I am concerned that the applicant body corporate is only now raising this issue of "Architectural Guidelines". They are not mentioned in either the contravention notices nor the grounds to the original application. Moreover, they are not by-laws and are not part of the discoverable record. An owner or occupier is not bound by matters other than what is on the body corporate record, namely the by-laws. I intend to not consider this late reference to Architectural Guidelines.

The body corporate concludes that –

What the body corporate does object to and has been endeavouring to address, is the indiscriminate changing of the external facades of townhouses at (the scheme) through the addition of services such as air conditioning units.
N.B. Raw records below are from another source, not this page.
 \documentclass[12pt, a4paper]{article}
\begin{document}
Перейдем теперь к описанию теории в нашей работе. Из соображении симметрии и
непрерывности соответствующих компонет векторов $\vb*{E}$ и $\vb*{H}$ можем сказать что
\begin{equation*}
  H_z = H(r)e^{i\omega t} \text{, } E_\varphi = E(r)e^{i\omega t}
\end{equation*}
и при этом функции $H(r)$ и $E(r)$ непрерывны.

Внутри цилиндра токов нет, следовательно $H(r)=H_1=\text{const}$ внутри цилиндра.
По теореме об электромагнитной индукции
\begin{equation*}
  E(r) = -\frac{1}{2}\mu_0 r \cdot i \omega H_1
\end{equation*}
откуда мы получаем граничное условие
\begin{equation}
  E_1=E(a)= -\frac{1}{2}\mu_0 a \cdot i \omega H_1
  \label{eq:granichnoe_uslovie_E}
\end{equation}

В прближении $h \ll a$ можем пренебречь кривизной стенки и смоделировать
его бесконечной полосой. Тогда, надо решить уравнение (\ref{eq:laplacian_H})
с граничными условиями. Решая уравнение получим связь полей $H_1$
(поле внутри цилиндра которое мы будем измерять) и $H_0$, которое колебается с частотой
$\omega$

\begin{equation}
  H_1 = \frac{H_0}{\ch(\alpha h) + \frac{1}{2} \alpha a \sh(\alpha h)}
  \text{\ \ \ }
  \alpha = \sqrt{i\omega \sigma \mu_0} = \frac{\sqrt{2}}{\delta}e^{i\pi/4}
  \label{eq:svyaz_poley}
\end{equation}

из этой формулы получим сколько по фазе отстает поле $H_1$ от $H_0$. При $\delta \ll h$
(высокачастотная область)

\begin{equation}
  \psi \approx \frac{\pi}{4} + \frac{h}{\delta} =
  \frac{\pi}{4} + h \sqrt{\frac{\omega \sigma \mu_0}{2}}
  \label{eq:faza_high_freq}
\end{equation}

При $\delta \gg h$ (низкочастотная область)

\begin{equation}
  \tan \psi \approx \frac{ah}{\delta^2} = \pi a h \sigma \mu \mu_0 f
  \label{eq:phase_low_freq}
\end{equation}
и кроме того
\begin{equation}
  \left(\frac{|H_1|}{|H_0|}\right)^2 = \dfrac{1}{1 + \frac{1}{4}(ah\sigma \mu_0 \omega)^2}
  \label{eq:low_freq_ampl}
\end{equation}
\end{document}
All the body corporate is trying to ensure that these services are at ground level and out of sight of other owners and their guests.


Determination

I sought that the body corporate explain its delay in prosecuting the alleged by-law contravention. Essentially the body corporate refers to poor body corporate administration by a pervious manager. The current manager was appointed in July 2002. Notwithstanding this, it still took some 7 months before the body corporate reactivated the matter.
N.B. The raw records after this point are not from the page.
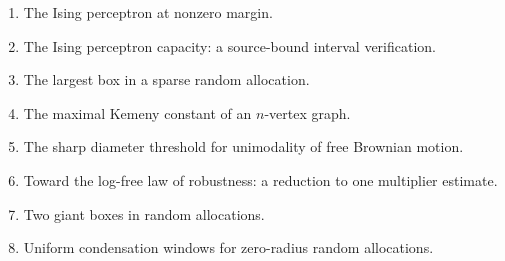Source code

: \begin{enumerate}[label=\arabic*., itemsep=3pt, leftmargin=2.2em]
\item The Ising perceptron at nonzero margin.\\ 
\item The Ising perceptron capacity: a source-bound interval verification.\\ 
\item The largest box in a sparse random allocation.\\ 
\item The maximal Kemeny constant of an $n$-vertex graph.\\ 
\item The sharp diameter threshold for unimodality of free Brownian motion.\\ 
\item Toward the log-free law of robustness: a reduction to one multiplier estimate.\\ 
\item Two giant boxes in random allocations.\\ 
\item Uniform condensation windows for zero-radius random allocations.\\ 
\end{enumerate}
The contravention notice refers to by-law 3.01. The by-law provides that –

An owner or occupier must not without the prior written consent of the body corporate:

1) Carry out structural alternations to the dwelling ...
2) Alter in any way the external appearance of the dwelling upon his lot except in the ordinary course of maintain and upkeep of the dwelling;
3) Consent for structural alteration will only be granted if the proposed alterations conform with the provisions of the architectural guidelines.



The issues here are reasonably straightforward. The respondent does not deny that the unit was installed without consent. However, I do not consider that the installation of an air conditioning unit constitutes a structural alteration. I conclude that only by-law 3.01(ii) applies. I consider that the air conditioning unit alters the external appearance of the lot, and as such prior written consent of the body corporate was required. The respondent has failed to deal with the issue of his failure to obtain the necessary consent.
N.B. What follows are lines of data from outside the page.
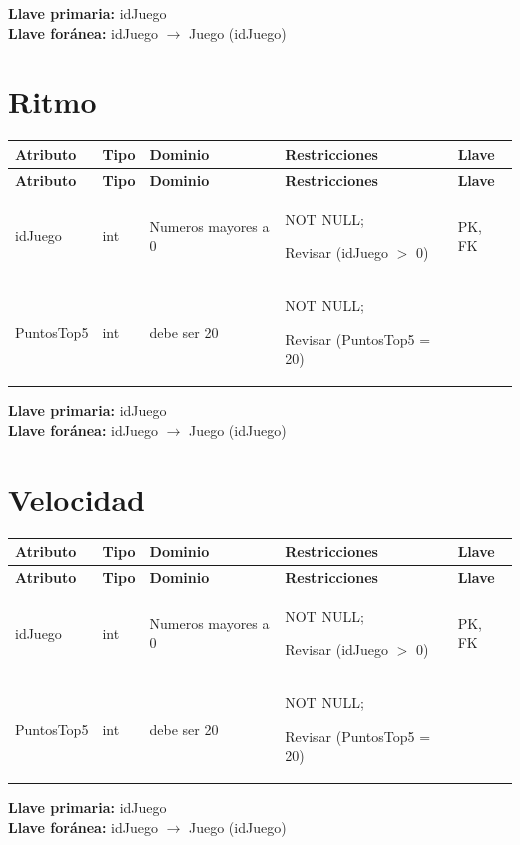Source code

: \documentclass[12pt]{article}
\begin{document}
\vspace{2pt}
\textbf{Llave primaria:} idJuego\\
\textbf{Llave foránea:} idJuego $\rightarrow$ Juego (idJuego)\\


\section*{Ritmo}

\begin{longtable}{p{3.2cm} p{2.2cm} p{4.8cm} p{4.2cm} p{1.2cm}}
\label{tab:ritmo}\\
\toprule
\textbf{Atributo} & \textbf{Tipo} & \textbf{Dominio} & \textbf{Restricciones} & \textbf{Llave} \\
\midrule
\endfirsthead

\toprule
\textbf{Atributo} & \textbf{Tipo} & \textbf{Dominio} & \textbf{Restricciones} & \textbf{Llave} \\
\midrule
\endhead

\bottomrule
\endfoot

idJuego 
& int
& Numeros mayores a 0
& NOT NULL;

Revisar (idJuego $>$ 0)
& PK, FK \\

PuntosTop5 
& int
& debe ser 20
& NOT NULL;

Revisar (PuntosTop5 = 20)
& \\

\end{longtable}

\vspace{2pt}
\textbf{Llave primaria:} idJuego\\
\textbf{Llave foránea:} idJuego $\rightarrow$ Juego (idJuego)\\


\section*{Velocidad}

\begin{longtable}{p{3.2cm} p{2.2cm} p{4.8cm} p{4.2cm} p{1.2cm}}
\label{tab:velocidad}\\
\toprule
\textbf{Atributo} & \textbf{Tipo} & \textbf{Dominio} & \textbf{Restricciones} & \textbf{Llave} \\
\midrule
\endfirsthead

\toprule
\textbf{Atributo} & \textbf{Tipo} & \textbf{Dominio} & \textbf{Restricciones} & \textbf{Llave} \\
\midrule
\endhead

\bottomrule
\endfoot

idJuego 
& int
& Numeros mayores a 0
& NOT NULL;

Revisar (idJuego $>$ 0)
& PK, FK \\

PuntosTop5 
& int
& debe ser 20
& NOT NULL;

Revisar (PuntosTop5 = 20)
& \\

\end{longtable}

\vspace{2pt}
\textbf{Llave primaria:} idJuego\\
\textbf{Llave foránea:} idJuego $\rightarrow$ Juego (idJuego)\\
\end{document}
The respondent has sought to argue acquiescence on the part of the body corporate in dealing with this matter. There is some merit in this argument, however it does not alter the fact that the installation was made without the requisite consent as the by-laws requires. Each owner or occupier is required to comply with the by-laws in every respect. Ignorance of the relevant by-laws does not excuse non-compliance.

As for the allegation of acquiescence, I consider that the body corporate did initially take action in 2001, then failed to follow this up for a substantial period. I would dismiss this application if the body corporate action only commenced in 2003, but the respondent was on notice from 2001 that the body corporate objected to the installation. However, I do consider that this body corporate has on the whole failed to prosecute this alleged contravention in a timely manner, such that the respondent might reasonably have concluded that the body corporate had accepted the installation.

My other concern is that this contravention is only one of a number of contraventions by owners or occupiers. This is alluded to in the reply of the body corporate manager, in the passage I have quoted above. In these circumstances, I am reluctant to order the removal of the unit. I further note that of 63 owners from whom submissions were sought, only one owner excluding the respondent considered the matter of sufficient concern to make a submission. I suggest that this response is indicative of the level of concern of other owners to this alleged contravention.

In the circumstances, I am not prepared to order the removal of the air conditioning unit. However I do propose to order that it must be screened with lattice as suggested by the other owner and then painted in colours consistent with the current colour scheme of the building. Moreover, the screen shall be at the expense of the respondent, as will be all future maintenance of the lattice screen.